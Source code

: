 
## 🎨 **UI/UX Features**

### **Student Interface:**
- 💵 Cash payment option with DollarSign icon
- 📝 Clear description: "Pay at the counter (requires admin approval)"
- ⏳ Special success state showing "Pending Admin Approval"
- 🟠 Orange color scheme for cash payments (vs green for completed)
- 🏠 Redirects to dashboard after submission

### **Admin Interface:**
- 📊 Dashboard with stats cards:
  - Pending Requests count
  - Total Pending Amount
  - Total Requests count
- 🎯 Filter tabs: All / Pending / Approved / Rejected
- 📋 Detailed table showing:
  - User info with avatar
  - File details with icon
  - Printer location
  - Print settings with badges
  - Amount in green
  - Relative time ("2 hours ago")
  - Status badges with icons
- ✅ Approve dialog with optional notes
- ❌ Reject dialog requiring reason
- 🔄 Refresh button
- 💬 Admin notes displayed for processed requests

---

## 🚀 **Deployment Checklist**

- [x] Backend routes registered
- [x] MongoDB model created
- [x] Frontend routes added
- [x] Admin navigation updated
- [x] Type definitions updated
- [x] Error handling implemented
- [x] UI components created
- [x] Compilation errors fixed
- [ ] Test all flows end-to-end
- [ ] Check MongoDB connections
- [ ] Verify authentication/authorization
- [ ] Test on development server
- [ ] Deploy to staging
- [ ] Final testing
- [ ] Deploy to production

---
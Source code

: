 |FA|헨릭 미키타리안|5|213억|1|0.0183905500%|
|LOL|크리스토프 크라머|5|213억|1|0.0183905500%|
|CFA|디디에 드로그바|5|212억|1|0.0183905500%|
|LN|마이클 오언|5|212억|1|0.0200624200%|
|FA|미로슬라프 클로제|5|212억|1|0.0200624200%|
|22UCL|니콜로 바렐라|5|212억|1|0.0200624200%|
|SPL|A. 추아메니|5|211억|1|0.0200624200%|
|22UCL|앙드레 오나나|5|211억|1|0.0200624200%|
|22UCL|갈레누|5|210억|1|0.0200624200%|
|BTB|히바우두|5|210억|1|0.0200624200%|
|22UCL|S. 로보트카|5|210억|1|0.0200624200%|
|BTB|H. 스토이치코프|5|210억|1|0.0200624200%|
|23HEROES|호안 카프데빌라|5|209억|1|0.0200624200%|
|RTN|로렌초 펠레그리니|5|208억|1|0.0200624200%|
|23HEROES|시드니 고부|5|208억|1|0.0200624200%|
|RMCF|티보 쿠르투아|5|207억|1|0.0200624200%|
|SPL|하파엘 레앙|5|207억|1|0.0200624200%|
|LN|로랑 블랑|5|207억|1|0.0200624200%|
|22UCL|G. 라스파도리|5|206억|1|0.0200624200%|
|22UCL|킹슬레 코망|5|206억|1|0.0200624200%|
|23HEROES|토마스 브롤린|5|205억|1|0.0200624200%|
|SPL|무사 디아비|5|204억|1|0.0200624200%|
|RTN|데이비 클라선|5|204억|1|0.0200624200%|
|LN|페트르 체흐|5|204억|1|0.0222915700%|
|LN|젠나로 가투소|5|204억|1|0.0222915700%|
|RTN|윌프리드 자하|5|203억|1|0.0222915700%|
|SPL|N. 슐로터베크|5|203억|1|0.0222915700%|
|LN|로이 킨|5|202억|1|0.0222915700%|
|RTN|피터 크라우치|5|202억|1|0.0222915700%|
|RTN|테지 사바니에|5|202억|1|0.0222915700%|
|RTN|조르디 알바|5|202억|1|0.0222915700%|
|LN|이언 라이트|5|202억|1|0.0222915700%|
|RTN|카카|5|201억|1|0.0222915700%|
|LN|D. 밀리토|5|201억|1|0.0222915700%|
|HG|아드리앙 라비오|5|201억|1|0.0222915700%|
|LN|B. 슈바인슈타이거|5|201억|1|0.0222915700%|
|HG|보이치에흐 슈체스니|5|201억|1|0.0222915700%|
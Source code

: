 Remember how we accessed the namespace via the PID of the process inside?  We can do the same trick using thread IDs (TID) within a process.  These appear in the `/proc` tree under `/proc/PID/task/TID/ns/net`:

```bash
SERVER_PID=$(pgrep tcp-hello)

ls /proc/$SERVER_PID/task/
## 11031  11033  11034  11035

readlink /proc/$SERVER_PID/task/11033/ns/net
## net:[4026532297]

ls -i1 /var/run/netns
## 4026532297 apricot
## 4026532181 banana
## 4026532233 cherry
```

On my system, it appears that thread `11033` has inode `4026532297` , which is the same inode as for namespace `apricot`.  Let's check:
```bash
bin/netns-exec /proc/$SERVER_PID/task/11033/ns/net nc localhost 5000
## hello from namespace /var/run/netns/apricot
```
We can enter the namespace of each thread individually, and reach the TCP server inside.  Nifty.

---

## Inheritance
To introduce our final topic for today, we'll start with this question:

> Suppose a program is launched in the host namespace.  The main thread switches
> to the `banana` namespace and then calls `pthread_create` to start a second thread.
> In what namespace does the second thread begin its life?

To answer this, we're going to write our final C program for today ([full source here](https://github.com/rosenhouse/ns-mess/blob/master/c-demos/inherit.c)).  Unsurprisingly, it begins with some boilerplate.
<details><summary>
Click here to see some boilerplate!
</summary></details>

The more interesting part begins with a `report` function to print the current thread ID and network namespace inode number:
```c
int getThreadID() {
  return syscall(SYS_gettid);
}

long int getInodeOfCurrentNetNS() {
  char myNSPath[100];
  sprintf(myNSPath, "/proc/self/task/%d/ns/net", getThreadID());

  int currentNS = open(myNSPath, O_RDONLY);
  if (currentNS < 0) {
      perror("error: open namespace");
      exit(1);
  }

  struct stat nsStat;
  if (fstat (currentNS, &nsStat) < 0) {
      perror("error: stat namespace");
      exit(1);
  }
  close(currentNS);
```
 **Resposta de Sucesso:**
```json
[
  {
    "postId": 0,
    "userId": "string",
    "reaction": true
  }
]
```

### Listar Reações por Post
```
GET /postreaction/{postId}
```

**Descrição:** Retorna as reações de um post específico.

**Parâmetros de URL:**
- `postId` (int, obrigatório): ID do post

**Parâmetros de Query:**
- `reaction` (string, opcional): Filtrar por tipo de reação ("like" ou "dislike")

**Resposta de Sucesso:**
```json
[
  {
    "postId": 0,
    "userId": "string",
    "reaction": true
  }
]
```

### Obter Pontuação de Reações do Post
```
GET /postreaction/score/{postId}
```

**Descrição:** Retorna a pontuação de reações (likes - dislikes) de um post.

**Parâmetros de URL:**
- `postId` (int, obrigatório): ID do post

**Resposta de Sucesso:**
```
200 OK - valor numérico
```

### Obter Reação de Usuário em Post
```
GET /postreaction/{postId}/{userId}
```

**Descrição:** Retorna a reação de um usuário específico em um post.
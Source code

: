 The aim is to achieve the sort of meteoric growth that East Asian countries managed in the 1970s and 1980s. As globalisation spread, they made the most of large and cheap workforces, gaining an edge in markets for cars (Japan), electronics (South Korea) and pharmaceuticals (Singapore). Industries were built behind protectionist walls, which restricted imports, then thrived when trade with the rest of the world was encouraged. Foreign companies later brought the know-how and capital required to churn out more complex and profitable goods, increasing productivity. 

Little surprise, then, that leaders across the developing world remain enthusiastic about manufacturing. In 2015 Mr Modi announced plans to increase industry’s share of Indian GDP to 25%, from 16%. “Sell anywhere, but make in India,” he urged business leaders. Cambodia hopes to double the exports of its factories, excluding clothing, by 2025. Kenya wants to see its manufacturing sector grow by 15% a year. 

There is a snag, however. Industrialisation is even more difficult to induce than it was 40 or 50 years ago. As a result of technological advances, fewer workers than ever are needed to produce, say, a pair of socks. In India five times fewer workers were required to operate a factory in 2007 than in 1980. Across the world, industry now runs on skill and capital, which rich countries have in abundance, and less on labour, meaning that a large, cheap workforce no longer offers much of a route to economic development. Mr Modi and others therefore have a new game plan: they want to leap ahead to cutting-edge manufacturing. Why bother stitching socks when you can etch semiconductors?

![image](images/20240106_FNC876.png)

........

Action item - Tally how many lines in the material above hold the word "badges". Write only that number.

Written answer - 2